§ **What is being asked**: Below is a block of records. Copy every line in it that contains the word "setValue".

§ **Input data**:
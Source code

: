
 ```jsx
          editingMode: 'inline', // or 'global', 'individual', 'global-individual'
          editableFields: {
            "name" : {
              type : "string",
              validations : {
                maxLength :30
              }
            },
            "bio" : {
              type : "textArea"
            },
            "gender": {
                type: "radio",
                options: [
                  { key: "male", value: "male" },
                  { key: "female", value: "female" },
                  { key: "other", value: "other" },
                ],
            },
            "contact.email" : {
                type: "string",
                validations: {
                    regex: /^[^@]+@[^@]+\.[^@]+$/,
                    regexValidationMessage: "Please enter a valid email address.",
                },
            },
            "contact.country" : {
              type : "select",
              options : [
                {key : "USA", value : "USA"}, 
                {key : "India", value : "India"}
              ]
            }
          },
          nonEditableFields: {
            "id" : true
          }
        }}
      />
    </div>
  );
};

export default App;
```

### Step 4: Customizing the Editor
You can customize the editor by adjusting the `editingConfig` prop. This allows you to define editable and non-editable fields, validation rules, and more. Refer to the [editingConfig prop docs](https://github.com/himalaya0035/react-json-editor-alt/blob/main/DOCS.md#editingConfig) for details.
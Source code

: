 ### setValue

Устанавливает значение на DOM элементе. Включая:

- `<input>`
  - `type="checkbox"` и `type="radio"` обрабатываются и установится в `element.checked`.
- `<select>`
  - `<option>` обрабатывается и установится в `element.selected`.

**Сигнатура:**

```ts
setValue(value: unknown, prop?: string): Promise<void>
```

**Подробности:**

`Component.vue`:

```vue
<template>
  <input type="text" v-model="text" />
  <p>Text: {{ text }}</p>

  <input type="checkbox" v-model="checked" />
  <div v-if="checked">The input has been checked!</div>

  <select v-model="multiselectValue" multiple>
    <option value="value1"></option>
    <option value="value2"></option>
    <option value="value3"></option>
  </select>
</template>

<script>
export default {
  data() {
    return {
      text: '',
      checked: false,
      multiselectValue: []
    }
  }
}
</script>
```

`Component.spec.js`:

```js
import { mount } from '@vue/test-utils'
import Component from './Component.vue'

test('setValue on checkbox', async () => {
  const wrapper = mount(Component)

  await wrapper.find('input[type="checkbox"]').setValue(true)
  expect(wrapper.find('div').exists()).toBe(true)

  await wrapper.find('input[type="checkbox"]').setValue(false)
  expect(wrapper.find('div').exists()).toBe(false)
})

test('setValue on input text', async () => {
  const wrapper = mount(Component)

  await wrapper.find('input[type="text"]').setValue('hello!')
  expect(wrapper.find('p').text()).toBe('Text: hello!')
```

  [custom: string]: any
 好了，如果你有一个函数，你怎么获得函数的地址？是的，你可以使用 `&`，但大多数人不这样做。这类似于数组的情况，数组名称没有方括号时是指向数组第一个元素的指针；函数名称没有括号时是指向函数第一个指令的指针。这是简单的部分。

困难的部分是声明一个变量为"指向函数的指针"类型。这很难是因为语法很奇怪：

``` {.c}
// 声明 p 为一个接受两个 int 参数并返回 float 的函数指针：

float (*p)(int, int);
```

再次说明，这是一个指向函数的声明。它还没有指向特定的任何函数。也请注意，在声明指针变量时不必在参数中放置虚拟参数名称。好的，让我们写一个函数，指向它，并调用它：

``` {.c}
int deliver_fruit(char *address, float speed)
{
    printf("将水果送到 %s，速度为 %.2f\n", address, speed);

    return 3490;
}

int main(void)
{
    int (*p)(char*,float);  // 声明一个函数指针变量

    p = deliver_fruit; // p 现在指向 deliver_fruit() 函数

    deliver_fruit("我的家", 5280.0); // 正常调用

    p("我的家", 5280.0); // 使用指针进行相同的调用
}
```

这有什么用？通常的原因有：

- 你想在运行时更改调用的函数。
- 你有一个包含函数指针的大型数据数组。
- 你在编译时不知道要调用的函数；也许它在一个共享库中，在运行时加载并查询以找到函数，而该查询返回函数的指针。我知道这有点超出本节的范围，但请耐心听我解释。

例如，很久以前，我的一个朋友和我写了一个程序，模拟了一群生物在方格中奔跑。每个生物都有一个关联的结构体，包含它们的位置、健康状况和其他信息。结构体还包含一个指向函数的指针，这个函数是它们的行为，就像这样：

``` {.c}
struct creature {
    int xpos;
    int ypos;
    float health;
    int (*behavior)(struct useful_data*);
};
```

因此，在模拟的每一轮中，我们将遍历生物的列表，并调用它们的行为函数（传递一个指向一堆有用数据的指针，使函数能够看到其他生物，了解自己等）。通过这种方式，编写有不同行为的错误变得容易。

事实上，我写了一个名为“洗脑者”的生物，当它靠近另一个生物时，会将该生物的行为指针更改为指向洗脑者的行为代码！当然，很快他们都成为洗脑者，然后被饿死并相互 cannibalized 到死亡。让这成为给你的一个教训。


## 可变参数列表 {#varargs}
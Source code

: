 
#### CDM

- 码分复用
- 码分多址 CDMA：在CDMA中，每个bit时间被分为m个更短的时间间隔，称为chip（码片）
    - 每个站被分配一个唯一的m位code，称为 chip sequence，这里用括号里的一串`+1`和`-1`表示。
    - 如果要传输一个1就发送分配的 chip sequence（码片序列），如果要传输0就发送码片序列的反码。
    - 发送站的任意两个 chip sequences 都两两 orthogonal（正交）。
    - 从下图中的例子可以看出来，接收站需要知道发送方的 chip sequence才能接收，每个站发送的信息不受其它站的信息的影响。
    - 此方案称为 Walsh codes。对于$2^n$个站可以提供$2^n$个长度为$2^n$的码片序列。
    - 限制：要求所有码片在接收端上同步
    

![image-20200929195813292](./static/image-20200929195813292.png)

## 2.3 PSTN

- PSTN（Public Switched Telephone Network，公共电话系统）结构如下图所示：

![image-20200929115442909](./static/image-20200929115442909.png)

§ **Response below**:
: ### setValue
setValue(value: unknown, prop?: string): Promise<void>
test('setValue on checkbox', async () => {
  await wrapper.find('input[type="checkbox"]').setValue(true)
  await wrapper.find('input[type="checkbox"]').setValue(false)
test('setValue on input text', async () => {
  await wrapper.find('input[type="text"]').setValue('hello!')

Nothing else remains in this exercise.